3 Не вполне точно цитируются строки из стихотворении Брюсова ‘Памятник’ (1912).
4 Цитата из баллады Шиллера ‘Граф Гапсбургский’ (1803) в переводе Жуковского (1818).
5 Проплепсис — троп, состоящий в наделении объекта каким-либо свойством, которым тот не обладал до указанного действия и которое должно появиться лишь в результате этого действия. Слово apolepsis автор статьи употребляет в значении противоположном проплепсису.

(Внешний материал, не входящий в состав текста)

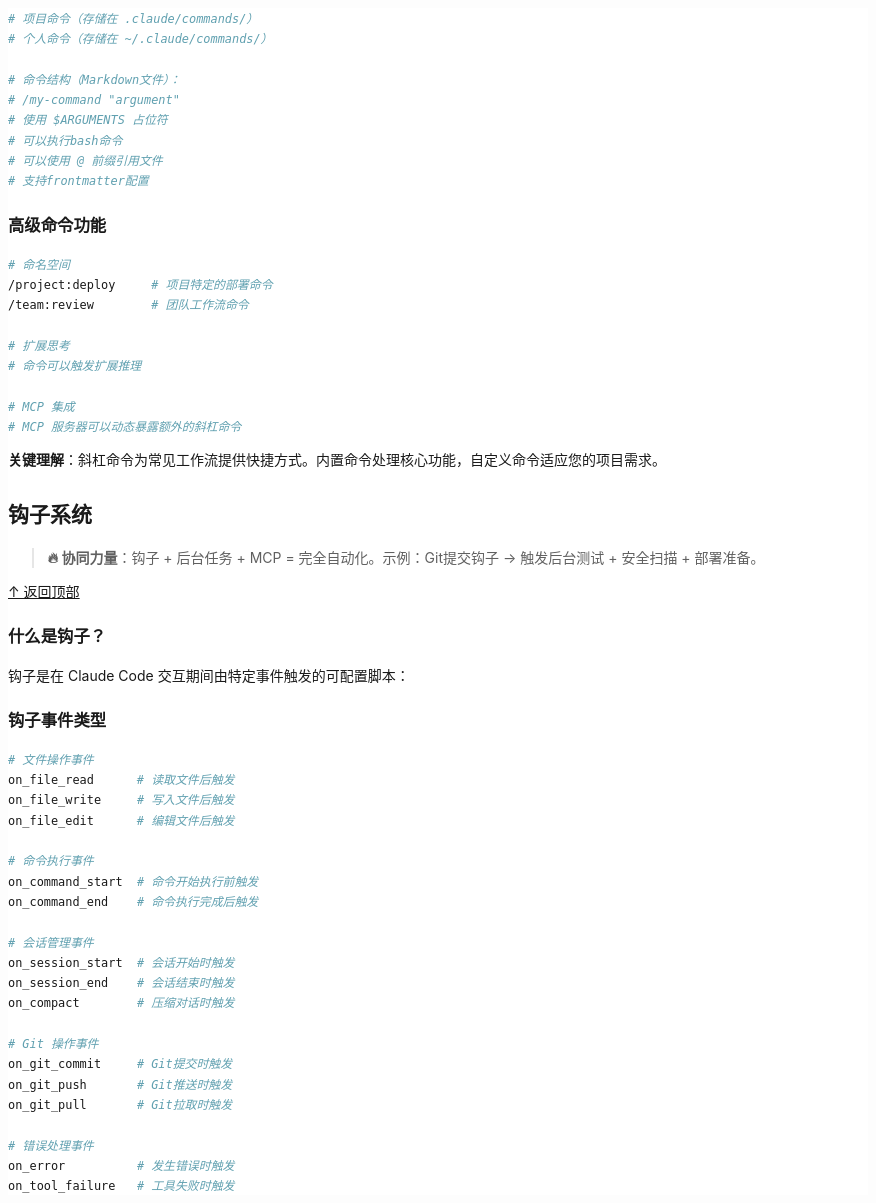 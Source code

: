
 ```bash
# 项目命令（存储在 .claude/commands/）
# 个人命令（存储在 ~/.claude/commands/）

# 命令结构（Markdown文件）：
# /my-command "argument"
# 使用 $ARGUMENTS 占位符
# 可以执行bash命令
# 可以使用 @ 前缀引用文件
# 支持frontmatter配置
```

### 高级命令功能
```bash
# 命名空间
/project:deploy     # 项目特定的部署命令
/team:review        # 团队工作流命令

# 扩展思考
# 命令可以触发扩展推理

# MCP 集成
# MCP 服务器可以动态暴露额外的斜杠命令
```

**关键理解**：斜杠命令为常见工作流提供快捷方式。内置命令处理核心功能，自定义命令适应您的项目需求。

## 钩子系统

> **🔥 协同力量**：钩子 + 后台任务 + MCP = 完全自动化。示例：Git提交钩子 → 触发后台测试 + 安全扫描 + 部署准备。

[↑ 返回顶部](#快速导航)

### 什么是钩子？
钩子是在 Claude Code 交互期间由特定事件触发的可配置脚本：

### 钩子事件类型
```bash
# 文件操作事件
on_file_read      # 读取文件后触发
on_file_write     # 写入文件后触发
on_file_edit      # 编辑文件后触发

# 命令执行事件
on_command_start  # 命令开始执行前触发
on_command_end    # 命令执行完成后触发

# 会话管理事件
on_session_start  # 会话开始时触发
on_session_end    # 会话结束时触发
on_compact        # 压缩对话时触发

# Git 操作事件
on_git_commit     # Git提交时触发
on_git_push       # Git推送时触发
on_git_pull       # Git拉取时触发

# 错误处理事件
on_error          # 发生错误时触发
on_tool_failure   # 工具失败时触发
```
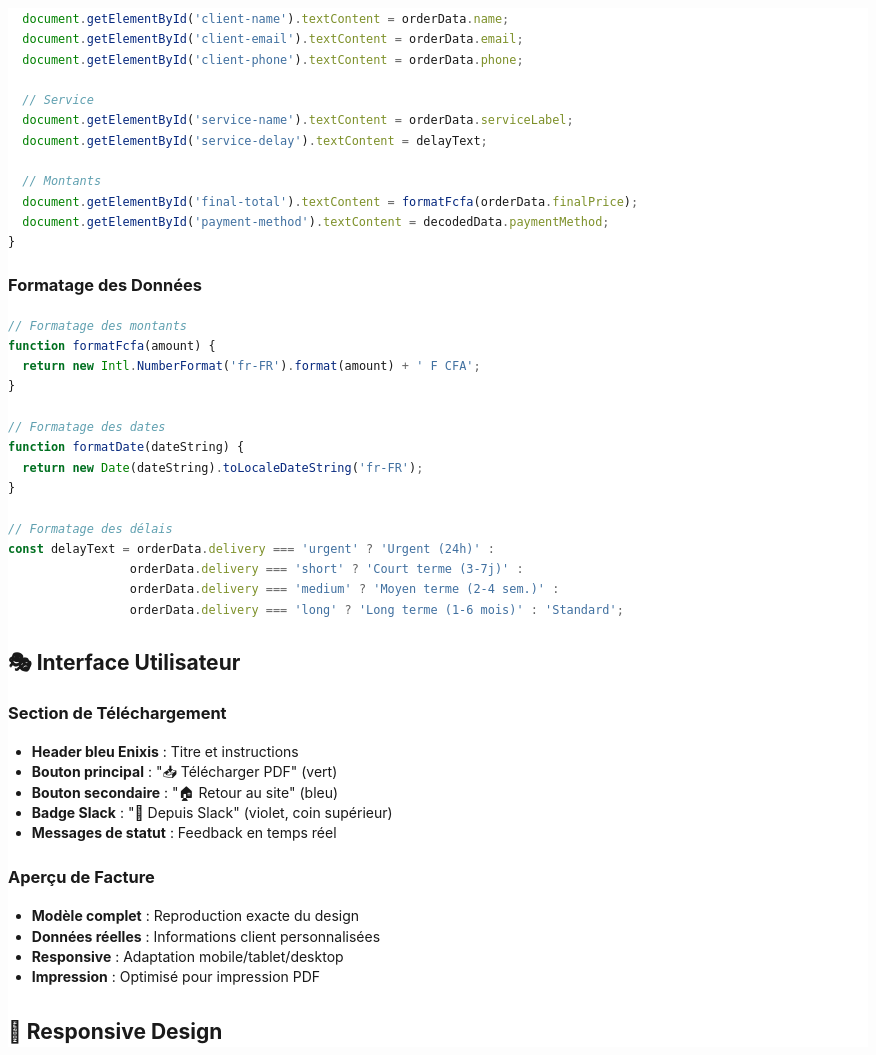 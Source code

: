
```javascript
  document.getElementById('client-name').textContent = orderData.name;
  document.getElementById('client-email').textContent = orderData.email;
  document.getElementById('client-phone').textContent = orderData.phone;
  
  // Service
  document.getElementById('service-name').textContent = orderData.serviceLabel;
  document.getElementById('service-delay').textContent = delayText;
  
  // Montants
  document.getElementById('final-total').textContent = formatFcfa(orderData.finalPrice);
  document.getElementById('payment-method').textContent = decodedData.paymentMethod;
}
```

### Formatage des Données
```javascript
// Formatage des montants
function formatFcfa(amount) {
  return new Intl.NumberFormat('fr-FR').format(amount) + ' F CFA';
}

// Formatage des dates
function formatDate(dateString) {
  return new Date(dateString).toLocaleDateString('fr-FR');
}

// Formatage des délais
const delayText = orderData.delivery === 'urgent' ? 'Urgent (24h)' : 
                 orderData.delivery === 'short' ? 'Court terme (3-7j)' : 
                 orderData.delivery === 'medium' ? 'Moyen terme (2-4 sem.)' : 
                 orderData.delivery === 'long' ? 'Long terme (1-6 mois)' : 'Standard';
```

## 🎭 Interface Utilisateur

### Section de Téléchargement
- **Header bleu Enixis** : Titre et instructions
- **Bouton principal** : "📥 Télécharger PDF" (vert)
- **Bouton secondaire** : "🏠 Retour au site" (bleu)
- **Badge Slack** : "📱 Depuis Slack" (violet, coin supérieur)
- **Messages de statut** : Feedback en temps réel

### Aperçu de Facture
- **Modèle complet** : Reproduction exacte du design
- **Données réelles** : Informations client personnalisées
- **Responsive** : Adaptation mobile/tablet/desktop
- **Impression** : Optimisé pour impression PDF

## 📱 Responsive Design
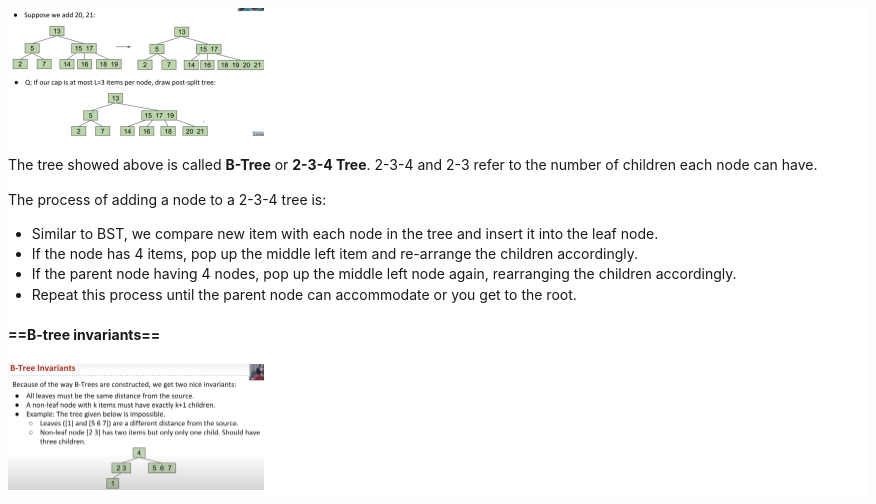 <img src="./Week 07.assets/image-20230223145906599.png" alt="image-20230223145906599" style="zoom:25%;" />




The tree showed above is called **B-Tree** or **2-3-4 Tree**. 2-3-4 and 2-3 refer to the number of children each node can have. 

The process of adding a node to a 2-3-4 tree is:

* Similar to BST, we compare new item with each node in the tree and insert it into the leaf node.
* If the node has 4 items, pop up the middle left item and re-arrange the children accordingly.
* If the parent node having 4 nodes, pop up the middle left node again, rearranging the children accordingly.
* Repeat this process until the parent node can accommodate or you get to the root.

#### ==B-tree invariants==

<img src="./Week 07.assets/image-20230223152244639.png" alt="image-20230223152244639" style="zoom: 25%;" />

6 В собрании сочинений Пушкина под редакцией С. А. Венгерова ‘Памятнику’ была предпослана статья ‘Последний завет Пушкина’, которая принадлежала редактору издания. Поскольку в черновом автографе вместо строки ‘Что чувства добрые я лирой пробуждал’ присутствовала строка ‘Что звуки новые для песен я обрел’, впоследствии зачеркнутая Пушкиным, Венгеров реконструировал ход мысли поэта следующим образом: ‘Нет, мало для поэта истинно великого одних эстетических достоинств, только к памятнику того не зарастет ‘народная тропа’, кто пробуждает ‘добрые чувства’, кто был учителем жизни. И зачеркивается формула эстетическая, а взамен ее дается учительно-гражданская’ (Венгеров. Т. 4. С. 48). С теми, кто подобно Венгерову, усматривал в ‘Памятнике’ признание Пушкиным общественной миссии поэта, полемизировал М. О. Гершензон в статье о стихотворении, вошедшей в его книгу ‘Мудрость Пушкина’ (М., 1919). Как считал Гершензон, слова о ‘чувствах добрых’ представляют собой не более чем иронически пересказываемый Пушкиным суд толпы, суд ‘глупца’, отвергаемый поэтом в последней строфе ‘Памятника’. Подробнее см.: Алексеев М.П. Стихотворение Пушкина ‘Я памятник себе воздвиг…’: Проблемы его изучения // Алексеев М. П. Пушкин и мировая литература. Л., 1987. С. 48—52.
7 Подразумевается стих ‘Чти бога и не спорь с глупцом’ из ‘Альбома Онегина’, введенного Пушкиным в черновую редакцию 7-й главы романа.